BACKGROUND -- I had responsibility for managing 2nd and 3rd tier production support for the electronic transfer of funds and securities routed between back-office settlement applications and external agencies such as other banks and global clearance networks. Since these transfers were generally valued at over a billion dollars per day, there were strict quality of service requirements: messages could not be lost or duplicated, and they had to be delivered in order within specific timeframes. Like most commercial B2B trading chains, there were multiple companies, departments, computers, and network elements between our applications and our trading partners. Any single element in these chains could potentially disrupt service. Disaster / Recovery was critical.
MY APPROACH -- My team was able to manage this traffic over a four year period with no failures resulting in adverse business consequences. Our compliance with SLAs (service level agreements) was due to a combination of agile architecture, well-rehearsed recovery processes, management oversight, and fall-back options. My hardest lesson was accepting responsibility for failures beyond my control, namely at other companies. I have a talent for coordinating the trouble-shooting efforts of many geographically distributed teams (with different agendas) while focusing attention on the core problem. My approach generally involves these steps: evaluate risks, remove the failure from the critical path of customer expectations, fix the problem off-line, restore failed services, and document lessons learned.

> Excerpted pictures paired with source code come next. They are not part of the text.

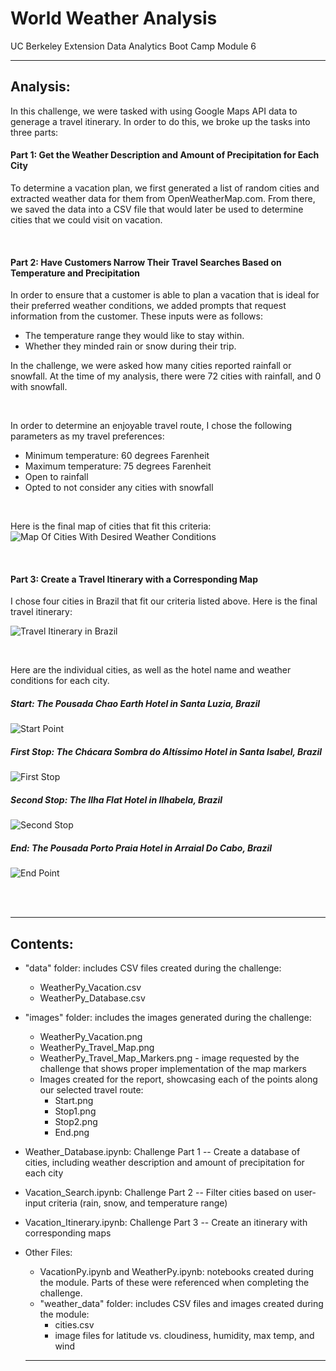 # World Weather Analysis
UC Berkeley Extension Data Analytics Boot Camp Module 6

---
## Analysis:

In this challenge, we were tasked with using Google Maps API data to generage a travel itinerary. In order to do this, we broke up the tasks into three parts:

#### Part 1: Get the Weather Description and Amount of Precipitation for Each City

To determine a vacation plan, we first generated a list of random cities and extracted weather data for them from OpenWeatherMap.com. From there, we saved the data into a CSV file that would later be used to determine cities that we could visit on vacation.

<br />

#### Part 2: Have Customers Narrow Their Travel Searches Based on Temperature and Precipitation

In order to ensure that a customer is able to plan a vacation that is ideal for their preferred weather conditions, we added prompts that request information from the customer. These inputs were as follows:
   - The temperature range they would like to stay within.
   - Whether they minded rain or snow during their trip.

In the challenge, we were asked how many cities reported rainfall or snowfall. At the time of my analysis, there were 72 cities with rainfall, and 0 with snowfall. 

<br />

In order to determine an enjoyable travel route, I chose the following parameters as my travel preferences:
- Minimum temperature: 60 degrees Farenheit
- Maximum temperature: 75 degrees Farenheit
- Open to rainfall
- Opted to not consider any cities with snowfall

<br />

Here is the final map of cities that fit this criteria:
![Map Of Cities With Desired Weather Conditions](images/WeatherPy_Vacation_Map.png)

<br />

#### Part 3: Create a Travel Itinerary with a Corresponding Map

I chose four cities in Brazil that fit our criteria listed above. Here is the final travel itinerary:

![Travel Itinerary in Brazil](images/WeatherPy_Travel_Map.png)

<br />

Here are the individual cities, as well as the hotel name and weather conditions for each city.

##### Start: The Pousada Chao Earth Hotel in Santa Luzia, Brazil

![Start Point](images/Start.png)

##### First Stop: The Chácara Sombra do Altíssimo Hotel in Santa Isabel, Brazil

![First Stop](images/Stop1.png)

##### Second Stop: The Ilha Flat Hotel in Ilhabela, Brazil

![Second Stop](images/Stop2.png)

##### End: The Pousada Porto Praia Hotel in Arraial Do Cabo, Brazil

![End Point](images/End.png)

<br />
<br />

---
## Contents:
- "data" folder: includes CSV files created during the challenge:
   - WeatherPy_Vacation.csv
   - WeatherPy_Database.csv
   
- "images" folder: includes the images generated during the challenge:
   - WeatherPy_Vacation.png
   - WeatherPy_Travel_Map.png
   - WeatherPy_Travel_Map_Markers.png - image requested by the challenge that shows proper implementation of the map markers
   - Images created for the report, showcasing each of the points along our selected travel route:
      - Start.png
      - Stop1.png
      - Stop2.png
      - End.png
   
- Weather_Database.ipynb: Challenge Part 1 -- Create a database of cities, including weather description and amount of precipitation for each city

- Vacation_Search.ipynb: Challenge Part 2 -- Filter cities based on user-input criteria (rain, snow, and temperature range)

- Vacation_Itinerary.ipynb: Challenge Part 3 -- Create an itinerary with corresponding maps

- Other Files:
  - VacationPy.ipynb and WeatherPy.ipynb: notebooks created during the module. Parts of these were referenced when completing the challenge.
  - "weather_data" folder: includes CSV files and images created during the module:
    - cities.csv
    - image files for latitude vs. cloudiness, humidity, max temp, and wind
  ---
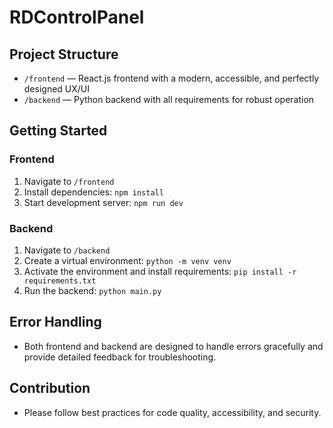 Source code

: # RDControlPanel

## Project Structure

- `/frontend` — React.js frontend with a modern, accessible, and perfectly designed UX/UI
- `/backend` — Python backend with all requirements for robust operation

## Getting Started

### Frontend

1. Navigate to `/frontend`
2. Install dependencies: `npm install`
3. Start development server: `npm run dev`

### Backend

1. Navigate to `/backend`
2. Create a virtual environment: `python -m venv venv`
3. Activate the environment and install requirements: `pip install -r requirements.txt`
4. Run the backend: `python main.py`

## Error Handling

- Both frontend and backend are designed to handle errors gracefully and provide detailed feedback for troubleshooting.

## Contribution

- Please follow best practices for code quality, accessibility, and security.
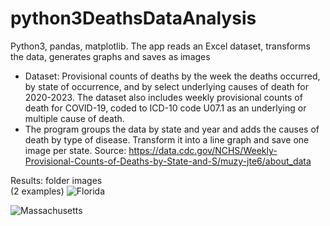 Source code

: # python3DeathsDataAnalysis
Python3, pandas, matplotlib. The app reads an Excel dataset, transforms the data, generates graphs and saves as images
- Dataset: Provisional counts of deaths by the week the deaths occurred, by state of occurrence, and by select underlying causes of death for 2020-2023. The dataset also includes weekly provisional counts of death for COVID-19, coded to ICD-10 code U07.1 as an underlying or multiple cause of death.
- The program groups the data by state and year and adds the causes of death by type of disease. Transform it into a line graph and save one image per state.
Source: https://data.cdc.gov/NCHS/Weekly-Provisional-Counts-of-Deaths-by-State-and-S/muzy-jte6/about_data

Results: folder images
<br>(2 examples) 
![Florida](https://github.com/davg1789/python3DeathsDataAnalysis/assets/15982474/32a66d98-6c99-4d1e-b377-2f9791d0f9d3)

![Massachusetts](https://github.com/davg1789/python3DeathsDataAnalysis/assets/15982474/274960c2-94f6-4649-88b5-f60dbed85cd8)
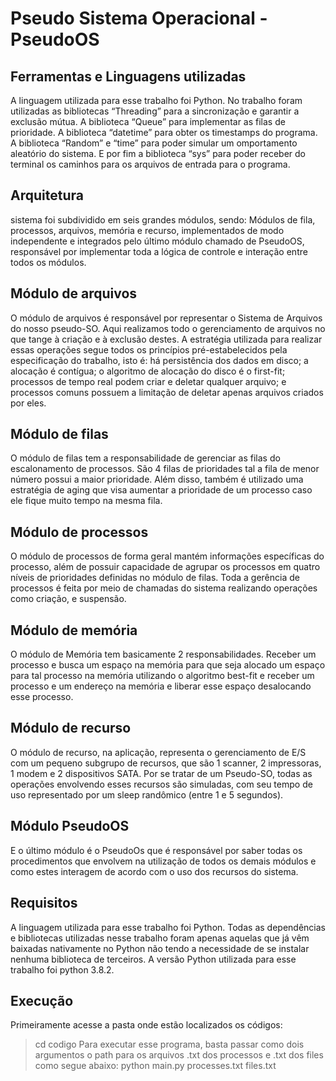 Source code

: # Pseudo Sistema Operacional - PseudoOS
## Ferramentas e Linguagens utilizadas
A linguagem utilizada para esse trabalho foi Python. No trabalho foram utilizadas as bibliotecas “Threading” para a sincronização e garantir a exclusão mútua. A biblioteca “Queue” para implementar as filas de prioridade. A biblioteca “datetime” para obter os  timestamps do programa. A biblioteca “Random” e “time” para poder simular um omportamento aleatório do sistema. E por fim a biblioteca “sys” para poder receber do terminal os caminhos para os arquivos de entrada para o programa. 

## Arquitetura
sistema foi subdividido em seis grandes módulos, sendo: Módulos de fila, processos, arquivos, memória e recurso, implementados de modo independente e  integrados pelo último módulo chamado de PseudoOS, responsável por implementar toda a lógica de controle e interação entre todos os módulos.

## Módulo de arquivos
O módulo de arquivos é responsável por representar o Sistema de Arquivos do nosso pseudo-SO. Aqui realizamos todo o gerenciamento de arquivos no que tange à criação e à exclusão destes. A estratégia utilizada para realizar essas operações segue todos os princípios pré-estabelecidos pela especificação do trabalho, isto é: há persistência dos dados em disco; a alocação é contígua; o algoritmo de alocação do disco é o first-fit; processos de tempo real podem criar e deletar qualquer arquivo; e processos comuns possuem a limitação de deletar apenas arquivos criados por eles. 

## Módulo de filas
O módulo de filas tem a responsabilidade de gerenciar as filas do escalonamento de processos. São 4 filas de prioridades tal a fila de menor número possui a maior prioridade. Além disso, também é utilizado uma estratégia de aging que visa aumentar a prioridade de um processo caso ele fique muito tempo na mesma fila.

## Módulo de processos
O módulo de processos de forma geral mantém informações específicas do processo, além de possuir capacidade de agrupar os processos em quatro níveis de prioridades definidas no módulo de filas. Toda a gerência de processos é feita por meio de chamadas do sistema realizando operações como criação, e suspensão. 

## Módulo de memória
O módulo de Memória tem basicamente 2 responsabilidades. Receber um processo e busca um espaço na memória para que seja alocado um espaço para tal processo na memória utilizando o algoritmo best-fit e receber um processo e um endereço na memória e liberar esse espaço desalocando esse processo.

## Módulo de recurso
O módulo de recurso, na aplicação, representa o gerenciamento de E/S com um pequeno subgrupo de recursos, que são 1 scanner, 2 impressoras, 1 modem e 2 dispositivos SATA. Por se tratar de um Pseudo-SO, todas as operações envolvendo esses recursos são simuladas, com seu tempo de uso representado por um sleep randômico (entre 1 e 5 segundos).

## Módulo PseudoOS
E o último módulo é o PseudoOs que é responsável por saber todas os procedimentos que envolvem na utilização de todos os demais módulos e como estes interagem de acordo com o uso dos recursos do sistema.

## Requisitos
A linguagem utilizada para esse trabalho foi Python. Todas as dependências e bibliotecas utilizadas nesse trabalho foram apenas aquelas que já vêm baixadas nativamente no Python não tendo a necessidade de se instalar nenhuma biblioteca de terceiros.
A versão Python utilizada para esse trabalho foi python 3.8.2.

## Execução
Primeiramente acesse a pasta onde estão localizados os códigos:
> cd codigo
Para executar esse programa, basta passar como dois argumentos o path para os arquivos .txt dos processos e .txt dos files como segue abaixo:
> python main.py processes.txt files.txt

EXAMPLE -- The following is an example of a production problem that really happened in a fully-redundant MQ-Series network that was never supposed to fail, but did --15 minutes before the Federal Reserve Wire deadline. After re-routing traffic for that day (within the 15 minute window), the problem was examined off-line. The cause was a technician at a remote bank (beyond our team's control) who modified a firewall access list for an unrelated application. This disrupted the TCP three-way hand shake for session establishment, which knocked out MQ Series between banks. MQ-Series still failed even though we used RIP ( Routing Information Protocol) to dynamically route traffic from the primary to a secondary firewall router. I found the problem by coordinating an investigation at both banks using divide and conquer across teams with protocol traces at each test point. I learned the value of fire drills and never to rely on a single technology solution (e.g., MQ Series) to maintain business continuity.